The prior art seismic data processing methods have significant drawbacks and limitations. For instance, conventional Azimuthal AVO inversions provide only band-limited fractional elastic parameters estimates with reduced resolution and quality. That is, the bandwidth of seismic data is always less than the bandwidth of the desired reflectivities. Generally, conventional Azimuth AVO inversions involve the equation set forth by Rüger, A., 2002, “Reflection coefficients and azimuthal AVO Analysis in anisotropic media,” SEG geophysical monograph series number 10: Soc. Expl. Geophys (hereinafter “Rüger”). Rüger provides the equation showing the amplitude R with azimuth φ for narrow angles of incidence θ for an isotropic half-space over an HTI anisotropic half-space. The Rüger equation is nonlinear and can be linearized to simplify the inversion. Once in linear form, the parameters may be estimated in a straightforward fashion through least squares inversion. Transforming the parameters back to their original form results in estimates of the P-impedance reflectivity, isotropic gradient, anisotropic gradient and the isotropy plane azimuth of the HTI media. It can be shown that if fractures behave similar to the penny shaped crack theory of Hudson, disclosed in J. A., 1981, “Wave speeds and attenuation of elastic waves in material containing cracks,” Geophys. J. Royal Astronom. Soc. 64, 133-150 (hereinafter “Hudson”), then there is a direct relation between the anisotropic gradient and the fracture density. Further the isotropy plane describes the strike of the fracture. There are, however, a number of limitations to this method. In particular, the Rüger equation is derived for the case of an isotropic over HTI anisotropic half-space. It is not theoretically valid for the case of two anisotropic half-spaces. Further, there is a 90 degree ambiguity associated with the estimate of the isotropy plane, as indicated by Rüger. Moreover, for noise stability reasons, this method is usually implemented using a near offset approximation, which leads to bias in the parameter estimates.
Another known method is simultaneous prestack elastic inversion, such as that disclosed by Coulon, J-P, Lafet, Y., Deschizeaux, B., Doyen P. M. and Duboz, P., 2006, “Stratigraphic elastic inversion for seismic lithology discrimination in a turbiditic reservoir,” SEG Expanded Abstracts, 25, no. 1, 2092-2096 (hereinafter “Coulon”).
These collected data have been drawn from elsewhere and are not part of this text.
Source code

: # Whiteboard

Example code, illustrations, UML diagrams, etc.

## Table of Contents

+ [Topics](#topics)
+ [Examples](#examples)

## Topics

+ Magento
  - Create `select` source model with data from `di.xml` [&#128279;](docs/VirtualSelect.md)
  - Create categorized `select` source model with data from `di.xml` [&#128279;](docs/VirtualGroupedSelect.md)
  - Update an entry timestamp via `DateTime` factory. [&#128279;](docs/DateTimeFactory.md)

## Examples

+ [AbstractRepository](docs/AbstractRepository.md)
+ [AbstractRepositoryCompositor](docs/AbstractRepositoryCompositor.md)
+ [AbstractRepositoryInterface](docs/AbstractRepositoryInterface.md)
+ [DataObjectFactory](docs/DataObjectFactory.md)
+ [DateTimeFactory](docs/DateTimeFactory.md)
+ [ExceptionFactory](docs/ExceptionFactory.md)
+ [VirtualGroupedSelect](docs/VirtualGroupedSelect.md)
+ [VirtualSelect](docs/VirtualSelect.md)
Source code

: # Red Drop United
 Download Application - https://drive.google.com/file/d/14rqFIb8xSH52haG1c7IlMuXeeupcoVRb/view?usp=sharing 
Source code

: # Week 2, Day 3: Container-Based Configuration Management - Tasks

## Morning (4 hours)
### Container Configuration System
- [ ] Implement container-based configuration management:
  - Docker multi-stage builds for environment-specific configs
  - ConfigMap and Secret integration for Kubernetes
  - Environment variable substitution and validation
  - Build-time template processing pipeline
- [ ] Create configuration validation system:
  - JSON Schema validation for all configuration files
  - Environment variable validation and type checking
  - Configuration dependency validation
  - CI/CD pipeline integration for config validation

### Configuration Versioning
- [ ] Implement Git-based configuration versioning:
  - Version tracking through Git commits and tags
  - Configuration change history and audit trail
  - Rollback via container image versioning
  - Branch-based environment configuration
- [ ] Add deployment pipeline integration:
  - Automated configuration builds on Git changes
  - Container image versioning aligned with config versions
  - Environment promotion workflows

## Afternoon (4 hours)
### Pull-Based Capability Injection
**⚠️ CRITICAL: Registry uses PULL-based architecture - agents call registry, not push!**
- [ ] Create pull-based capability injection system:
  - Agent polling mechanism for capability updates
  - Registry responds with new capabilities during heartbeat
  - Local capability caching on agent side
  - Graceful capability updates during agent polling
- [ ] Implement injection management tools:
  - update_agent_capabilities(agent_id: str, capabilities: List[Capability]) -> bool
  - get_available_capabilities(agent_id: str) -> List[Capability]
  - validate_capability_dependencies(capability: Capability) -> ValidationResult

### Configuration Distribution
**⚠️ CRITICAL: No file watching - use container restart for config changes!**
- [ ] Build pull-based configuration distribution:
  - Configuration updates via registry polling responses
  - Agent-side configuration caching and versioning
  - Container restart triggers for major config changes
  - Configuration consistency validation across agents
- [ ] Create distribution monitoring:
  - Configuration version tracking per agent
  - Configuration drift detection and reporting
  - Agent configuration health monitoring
This method addresses the band-limited fractional parameters by estimating isotropic elastic parameters. There are, however, still drawbacks to this method because it assumes an isotropic earth, thereby losing all the information associated with the anisotropic parameters such as fracture information. Further, overlooking these anisotropic parameters introduce systematic errors into such method.
In view of the drawbacks of methods known in the art, there is a great need for reliable and accurate estimation and modeling of elastic attributes of subterranean formations. The present disclosure provides for improved methods and systems that produce reliable estimates of elastic parameters of subterranean formations.